[[ Information provided, beginning ]]

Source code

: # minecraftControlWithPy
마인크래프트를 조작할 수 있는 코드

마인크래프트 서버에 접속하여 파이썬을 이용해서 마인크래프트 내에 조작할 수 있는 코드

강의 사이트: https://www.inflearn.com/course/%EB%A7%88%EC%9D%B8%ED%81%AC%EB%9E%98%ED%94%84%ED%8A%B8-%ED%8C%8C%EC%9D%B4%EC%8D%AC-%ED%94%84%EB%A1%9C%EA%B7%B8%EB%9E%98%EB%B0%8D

[[ Information provided, end ]]
[[ Information provided, beginning ]]

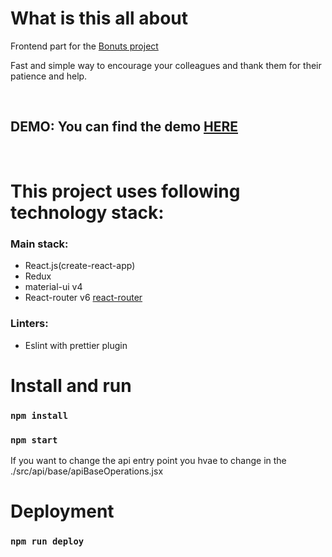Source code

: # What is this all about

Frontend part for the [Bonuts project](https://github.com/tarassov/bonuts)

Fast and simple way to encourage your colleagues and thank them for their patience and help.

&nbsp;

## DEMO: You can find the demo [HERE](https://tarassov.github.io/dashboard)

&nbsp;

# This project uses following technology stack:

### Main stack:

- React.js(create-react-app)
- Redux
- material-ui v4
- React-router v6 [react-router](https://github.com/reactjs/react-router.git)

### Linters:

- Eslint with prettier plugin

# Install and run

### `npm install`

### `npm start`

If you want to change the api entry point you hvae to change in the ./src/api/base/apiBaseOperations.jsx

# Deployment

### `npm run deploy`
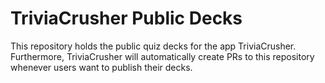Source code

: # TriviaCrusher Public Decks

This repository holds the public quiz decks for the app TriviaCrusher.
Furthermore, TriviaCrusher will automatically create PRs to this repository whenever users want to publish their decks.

[[ Information provided, end ]]

The reply should hold the entries above from the line with "# This project" to the line with "Furthermore, TriviaCrusher will", duplicated exactly, pictures excluded.

__Answer box__.
# This project uses following technology stack:

### Main stack:

- React.js(create-react-app)
- Redux
- material-ui v4
- React-router v6 [react-router](https://github.com/reactjs/react-router.git)

### Linters:

- Eslint with prettier plugin

# Install and run

### `npm install`

### `npm start`

If you want to change the api entry point you hvae to change in the ./src/api/base/apiBaseOperations.jsx

# Deployment

### `npm run deploy`
Source code

: # TriviaCrusher Public Decks

This repository holds the public quiz decks for the app TriviaCrusher.
Furthermore, TriviaCrusher will automatically create PRs to this repository whenever users want to publish their decks.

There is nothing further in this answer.